About the three weeks ago I returned from my third trip to England and it seems like every time I visit the United Kingdom it changes my views about America. This last trip around central England, the Midlands, led me to the National Memorial Arboretum. The National Memorial Arboretum lies outside of Lichfield and was officially opened in May 2011 as a “living memorial” to all British service men and women, with individual memorials to particular brigades, infantry and the like. The contributions of allies are also honored, for example Jewish and Polish servicemen. Uniquely the memorial also honors victims of infant mortality and children affected by war and conflict in its “Garden of Innocents” (notably Anne Frank is specifically memorialized by a tree that is never allowed to bud, symbolic of Frank’s life).
Upon entering the arboretum, amongst all the individual memorials and gardens, I immediately noticed a large memorial on a man-made hill at the center. This memorial was dedicated to all British service men and women killed in war since 1945. The Armed Forces Memorial seemed to naturally pull all the visitors to it. Admittedly, I cannot say that I have ever been particularly drawn to war memorials but this time was different and that is why I had to share my experience. Typically, the war memorials that I have seen in America portray grief in the sullen face of a bereaved solider or show a heroic captain in his glory. Something always seemed false to me about popular remembrance of past wars.
When I made it to the hill where the Armed Forces Memorial was located there were two major bronze works, created by Ian Rank-Broadley, their were curved walls inscribed with names of the fallen.I was shocked by what I saw. In fact there were a number of things that surprised me about the sculptures. I have heard Europeans say that Americans are a bit prudish and maybe they are right because I almost immediately noticed that the depicted fallen soldiers were nude. In American society nudity typically denotes two things: sexuality or vulnerability. Certainly, there was vulnerability in these memorials unlike the strength one typically sees in soldiers’ memorials. Memorials such as this now remind me of the flexibility of remembrance. I began to realize that I had never seen soldiers depicted in death at a war memorial (I am not claiming that this is the only depiction). It was a curious thing to see death displayed at a memorial; one sculpture depicts mourning family members in various states of despair as well. It was evocative of the very real experience of war which many times involves tragic loss. The memorial also makes a point to include women three times in the sculptures, twice as mourning family members (a wife and a mother) and once as a solider attending a male fallen solider, a move that seemed to me to be a more inclusive representation of women’s roles during conflict.

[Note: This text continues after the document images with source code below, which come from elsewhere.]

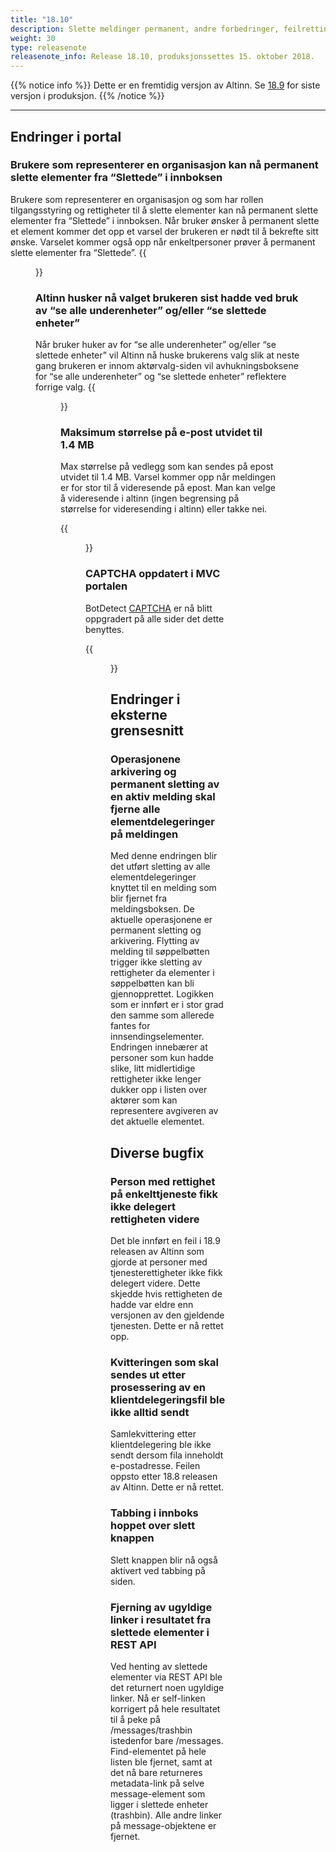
 ```yaml
---
title: "18.10"
description: Slette meldinger permanent, andre forbedringer, feilrettinger m.m.
weight: 30
type: releasenote
releasenote_info: Release 18.10, produksjonssettes 15. oktober 2018.
---
```

{{% notice info %}}
Dette er en fremtidig versjon av Altinn. Se [18.9](../18-9) for siste versjon i produksjon.
{{% /notice %}}
***

## Endringer i portal

### Brukere som representerer en organisasjon kan nå permanent slette elementer fra “Slettede” i innboksen

Brukere som representerer en organisasjon og som har rollen tilgangsstyring og rettigheter til å slette elementer kan nå permanent slette elementer fra “Slettede” i innboksen. Når bruker ønsker å permanent slette et element kommer det opp et varsel der brukeren er nødt til å bekrefte sitt ønske. Varselet kommer også opp når enkeltpersoner prøver å permanent slette elementer fra “Slettede”.
{{<figure src="permanentSletting.png?width=600" title="">}}

### Altinn husker nå valget brukeren sist hadde ved bruk av “se alle underenheter” og/eller “se slettede enheter”

Når bruker huker av for “se alle underenheter” og/eller “se slettede enheter” vil Altinn nå huske brukerens valg slik at neste gang brukeren er innom aktørvalg-siden vil avhukningsboksene for “se alle underenheter” og “se slettede enheter” reflektere forrige valg.
{{<figure src="aktorvalg.png?width=600" title="">}}

### Maksimum størrelse på e-post utvidet til 1.4 MB

 Max størrelse på vedlegg som kan sendes på epost utvidet til 1.4 MB. Varsel kommer opp når meldingen er for stor til å videresende på epost. Man kan velge å videresende i altinn (ingen begrensing på størrelse for videresending i altinn) eller takke nei.

{{<figure src="vedleggStorrelse.png?width=600" title="">}}

### CAPTCHA oppdatert i MVC portalen

BotDetect [CAPTCHA](https://no.wikipedia.org/wiki/CAPTCHA) er nå blitt oppgradert på alle sider det dette benyttes.

{{<figure src="dcapta.png?width=600" title="">}}

## Endringer i eksterne grensesnitt

### Operasjonene arkivering og permanent sletting av en aktiv melding skal fjerne alle elementdelegeringer på meldingen

Med denne endringen blir det utført sletting av alle elementdelegeringer knyttet til en melding som blir fjernet fra meldingsboksen. De aktuelle operasjonene er permanent sletting og arkivering. Flytting av melding til søppelbøtten trigger ikke sletting av rettigheter da elementer i søppelbøtten kan bli gjennopprettet. Logikken som er innført er i stor grad den samme som allerede fantes for innsendingselementer.
Endringen innebærer at personer som kun hadde slike, litt midlertidige rettigheter ikke lenger dukker opp i listen over aktører som kan representere avgiveren av det aktuelle elementet.

## Diverse bugfix

### Person med rettighet på enkelttjeneste fikk ikke delegert rettigheten videre

Det ble innført en feil i 18.9 releasen av Altinn som gjorde at personer med tjenesterettigheter ikke fikk delegert videre. Dette skjedde hvis rettigheten de hadde var eldre enn versjonen av den gjeldende tjenesten. Dette er nå rettet opp.

### Kvitteringen som skal sendes ut etter prosessering av en klientdelegeringsfil ble ikke alltid sendt

Samlekvittering etter klientdelegering ble ikke sendt dersom fila inneholdt e-postadresse. Feilen oppsto etter 18.8 releasen av Altinn. Dette er nå rettet.

### Tabbing i innboks hoppet over slett knappen

Slett knappen blir nå også aktivert ved tabbing på siden.

### Fjerning av ugyldige linker i resultatet fra slettede elementer i REST API

Ved henting av slettede elementer via REST API ble det returnert noen ugyldige linker. Nå er self-linken korrigert på hele resultatet til å peke på /messages/trashbin istedenfor bare /messages. Find-elementet på hele listen ble fjernet, samt at det nå bare returneres metadata-link på selve message-element som ligger i slettede enheter (trashbin). Alle andre linker på message-objektene er fjernet.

Finally I turned my attention to the walls inscribed with veterans’ names. Of course, names on memorial statues or memorial walls is nothing new (my uncle’s name appears on the Vietnam Veterans Memorial in Washington DC and here in Illinois). What was missing was more thought-provoking to me than simply what was there. As visitors look across the engraved names then you realize that there are panels still empty and waiting vacant for more fallen soldiers names, ever increasingly being filled with causalities of conflicts in Afghanistan and Iraq.
My visit to the National Memorial Arboretum touched me because it dares to speak on some of the realities of war while still honoring the fallen. As historians, who may be consulted in memorials such as these, what is the balance between honoring the dead and depicting reality (in its multiple forms)? The memorial also led me to think about the sensitive topic of memorials as propaganda, is that ever appropriate and if so, to what degree?
2 thoughts on “Death at a Memorial: National Memorial Arboretum”
Thank you Courtney! It is so cool that you have been able to visit England, I hope to do it myself one day! I was waiting for an appropriate time to leave a comment about your post. I just read this article about the reenactment of Gettysburg on its 150th anniversary. “Now they want to know about the civilians and what they endured during and after the battle,” argues the media relations manager for the Gettysburg Convention & Visitors Bureau, while a reenactor truly believes that “making the battlefield historically accurate” means to commemorate Pickett’s Charge because “[t]hat is a neat part of the story.” Trying to go further with the issues you mention of propaganda use and mediation of historical events, I think the question historians should ask is what is the purpose of memorials altogether. After WWI, the civil society in Europe and the US lobbied for monuments and memorials to remember the dead instead of representing victory. I think memorials could develop a dual function as expression of common grief but also of shame. Grief for those who were killed (all, no matter what nationality or side of the conflict as they were all victims in one way or another), and the explicit manifestation that was morally and ethically wrong, that there are or will be no “neat stories” involving carnage and savagery. But, of course, that is just my humble opinion. You can call it my “pacifist agenda.”
I have to agree with you Frederico that depictions of war in memorials should not be over simplified or exempt from depictions of traumatic grief. We can’t just have glory. I think that is what surprised me the most about this memorial, in its own way the National Memorial isn’t just about making heroes of veterans instead it prominently displays grief and respect. The memorial speaks to the deep sadness of conflict and war. Thanks for your comment!